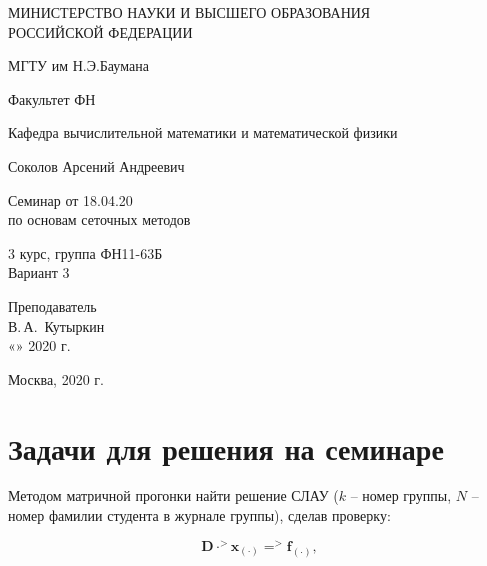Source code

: \documentclass[14pt,a4paper]{scrartcl}
\begin{document}
	\begin{titlepage}
	\begin{center}
		\large
		МИНИСТЕРСТВО НАУКИ И ВЫСШЕГО ОБРАЗОВАНИЯ\\ РОССИЙСКОЙ ФЕДЕРАЦИИ
		
		\vspace{0.5cm}
		
		МГТУ им Н.Э.Баумана
		\vspace{0.25cm}
		
		Факультет ФН
		
		Кафедра вычислительной математики и математической физики
		\vfill
		
		
		Соколов Арсений Андреевич\\
		\vfill
		
		
		{\LARGE Семинар от 18.04.20 \\ по основам сеточных методов\\[2mm]
		}
		\bigskip
		
		3 курс, группа ФН11-63Б\\
		Вариант 3
	\end{center}
	\vfill
	
	\newlength{\ML}
	\hfill\begin{minipage}{0.4\textwidth}
		Преподаватель\\
		\underline{\hspace{3cm}} В.\,А.~Кутыркин\\
		«\underline{\hspace{0.7cm}}» \underline{\hspace{1.71cm}} 2020 г.
	\end{minipage}%
	\bigskip
	
	
	\vfill
	
	\begin{center}
		Москва, 2020 г.
	\end{center}
\end{titlepage}

\section*{Задачи для решения на семинаре}

Методом матричной прогонки найти решение СЛАУ ($k$ -- номер группы, $N$ -- номер фамилии студента в журнале группы), сделав проверку:

\begin{equation}\label{1}
	\mathbf{D} \cdot ^>\mathbf{x}_{(\cdot)} = ^>\mathbf{f}_{(\cdot)},
\end{equation}
\end{document}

▶ _PROBLEM TO WORK ON_: Take the listing above and print it exactly, apart from the pictures.

▶ _RESULT OF THIS TASK_:
Source code

: \documentclass[14pt,a4paper]{scrartcl}
\begin{document}
	\begin{titlepage}
	\begin{center}
		\large
		МИНИСТЕРСТВО НАУКИ И ВЫСШЕГО ОБРАЗОВАНИЯ\\ РОССИЙСКОЙ ФЕДЕРАЦИИ
		
		\vspace{0.5cm}
		
		МГТУ им Н.Э.Баумана
		\vspace{0.25cm}
		
		Факультет ФН
		
		Кафедра вычислительной математики и математической физики
		\vfill
		
		
		Соколов Арсений Андреевич\\
		\vfill
		
		
		{\LARGE Семинар от 18.04.20 \\ по основам сеточных методов\\[2mm]
		}
		\bigskip
		
		3 курс, группа ФН11-63Б\\
		Вариант 3
	\end{center}
	\vfill
	
	\newlength{\ML}
	\hfill\begin{minipage}{0.4\textwidth}
		Преподаватель\\
		\underline{\hspace{3cm}} В.\,А.~Кутыркин\\
		«\underline{\hspace{0.7cm}}» \underline{\hspace{1.71cm}} 2020 г.
	\end{minipage}%
	\bigskip
	
	
	\vfill
	
	\begin{center}
		Москва, 2020 г.
	\end{center}
\end{titlepage}

\section*{Задачи для решения на семинаре}

Методом матричной прогонки найти решение СЛАУ ($k$ -- номер группы, $N$ -- номер фамилии студента в журнале группы), сделав проверку:

\begin{equation}\label{1}
	\mathbf{D} \cdot ^>\mathbf{x}_{(\cdot)} = ^>\mathbf{f}_{(\cdot)},
\end{equation}
\end{document}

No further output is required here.